Published 29 April 2010

TechAmerica says the U.S. federal government needs to update policy, extend tax credits, and invest in cybersecurity to pull the technology industry out of the recession; one thing policy makers should do right away is renew the research and development tax credit, which legislators failed to do during the recession, and then to give it up-to-date-enhancements

The technology industry began to feel the effects of the recession in 2009 and is in need of government policy to get it back on track, according to a report released last week by industry group TechAmerica.

While the tech industry was one of the last in the private sector to be negatively impacted by the recession, the industry lost 245,600 jobs last year, according to TechAmerica’s 13th annual Cyberstates report. The pace of job loss slowed over the year, however, and the industry still employs 5.9 million workers.

The industry held on longer and stronger, but finally started seeing losses in 2009,” said Phil Bond, TechAmerica’s president and CEO, in a press conference about the report.

InformationWeek’s Elizabeth Montalbano writes that the report details national and state trends in high-tech employment, wages, and other economic factors, and covers the fifty U.S. states, the District of Columbia, and Puerto Rico.

Every high-tech sector lost jobs in 2009, according to the report.

  • Of the 245,600 jobs lost, 112,600 were in manufacturing, which was most negatively impacted.
  • Space and defense systems manufacturing was least affected, losing 1,200 jobs. Engineering and tech services lost 59,000 jobs, while communications services lost 53,000 jobs.
  • Software services lost 20,700 jobs overall but saw an increase of 10,100 jobs in the fourth quarter, according to the report.

Bond said that while the tech industry was the last into the recession, it may also be the first out, buoyed by the strength of the software/services sector.

 

To help support this growth, there are some simple steps the government can take to help the industry get back on track, he said.

Overall, Bond said that policy makers are still talking about the importance of innovation and technology more than they are actually creating policies and laws to support it.

One thing policy makers should do right away is renew the research and development tax credit, which legislators failed to do during the recession, and then to give it up-do-date-enhancements, he said.

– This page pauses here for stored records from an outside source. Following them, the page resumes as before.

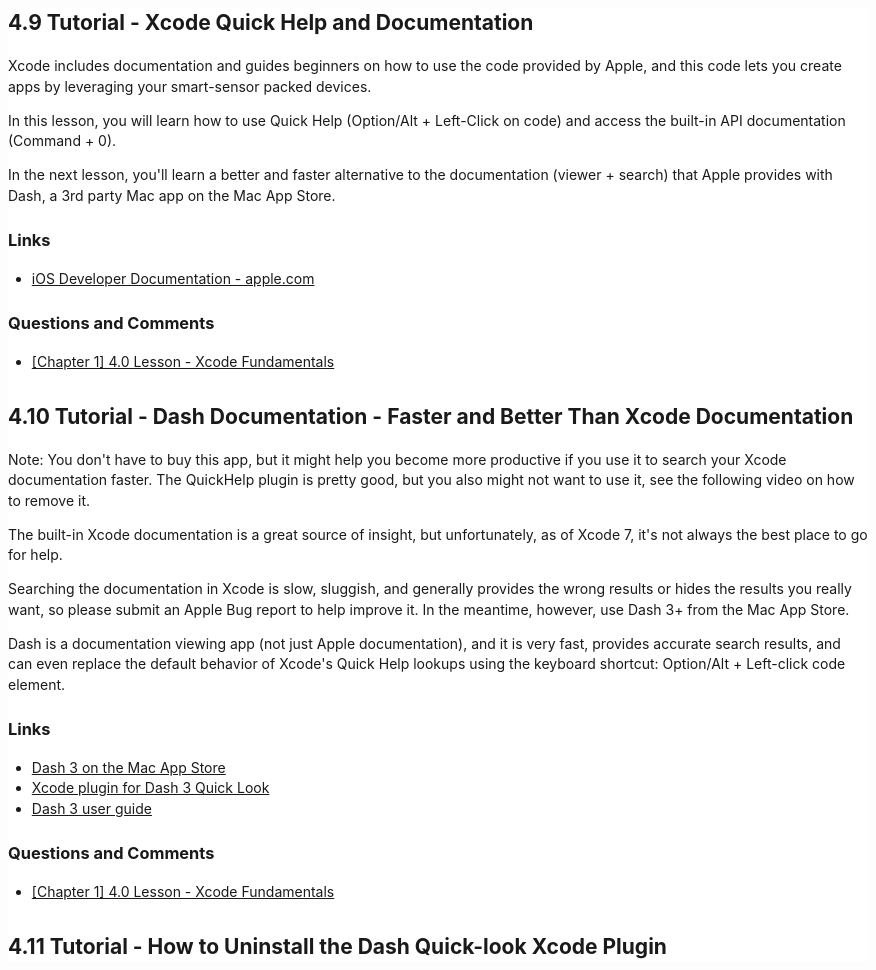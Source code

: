 
## 4.9 Tutorial - Xcode Quick Help and Documentation ##

Xcode includes documentation and guides beginners on how to use the code provided by Apple, and this code lets you create apps by leveraging your smart-sensor packed devices.

In this lesson, you will learn how to use Quick Help (Option/Alt + Left-Click on code) and access the built-in API documentation (Command + 0).

In the next lesson, you'll learn a better and faster alternative to the documentation (viewer + search) that Apple provides with Dash, a 3rd party Mac app on the Mac App Store.

### Links ###

* [iOS Developer Documentation - apple.com](https://developer.apple.com/library/ios/navigation/)

### Questions and Comments ###

* [\[Chapter 1\] 4.0 Lesson - Xcode Fundamentals](http://community.supereasyapps.com/t/chapter-1-4-0-lesson-xcode-fundamentals/790)

## 4.10 Tutorial - Dash Documentation - Faster and Better Than Xcode Documentation ##

Note: You don't have to buy this app, but it might help you become more productive if you use it to search your Xcode documentation faster. The QuickHelp plugin is pretty good, but you also might not want to use it, see the following video on how to remove it.

The built-in Xcode documentation is a great source of insight, but unfortunately, as of Xcode 7, it's not always the best place to go for help.

Searching the documentation in Xcode is slow, sluggish, and generally provides the wrong results or hides the results you really want, so please submit an Apple Bug report to help improve it. In the meantime, however, use Dash 3+ from the Mac App Store.

Dash is a documentation viewing app (not just Apple documentation), and it is very fast, provides accurate search results, and can even replace the default behavior of Xcode's Quick Help lookups using the keyboard shortcut: Option/Alt + Left-click code element.

### Links ###

* [Dash 3 on the Mac App Store](https://itunes.apple.com/us/app/dash-3-api-docs-snippets./id449589707?mt=12)
* [Xcode plugin for Dash 3 Quick Look](https://github.com/omz/Dash-Plugin-for-Xcode)
* [Dash 3 user guide](https://kapeli.com/dash_guide)

### Questions and Comments ###

* [\[Chapter 1\] 4.0 Lesson - Xcode Fundamentals](http://community.supereasyapps.com/t/chapter-1-4-0-lesson-xcode-fundamentals/790)

## 4.11 Tutorial - How to Uninstall the Dash Quick-look Xcode Plugin ##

Montalbano quotes Bond to say that as the credit is nearly 30 years old, “it’s far from perfect. But it is all that we have at the present moment and even that rickety old credit according to our analysis is good to support over 100,000 jobs.”

Bond said the Senate soon plans to take up a one-year extension of the tax credit, a move that is “grievously overdue.”

TechAmerica also is calling for lawmakers to renew the bipartisan America Competes Act, which was enacted in 2007 to spur technology innovation and R&D by increasing funding for organizations like the National Institute of Standards and Technology and the National Science Foundation. The act also called for NASA to increase its funding to support and participate in these activities.

Policymakers also have been dragging their feet on cybersecurity, Bond said, and TechAmerica is calling for Congress to pass a comprehensive cybersecurity act before the end of the current session.

There are about a dozen cybersecurity bills being bandied about the House and Senate currently, he said, but “those bills in their approaches are not quite right.”

TechAmerica is committed to pushing the effort forward to pass cybersecurity legislation that is long overdue, Bond said.

TechAmerica also is calling for the federal government to modernize the healthcare industry through technology and to pass a national broadband strategy, efforts that also would lift the overall IT industry, he added.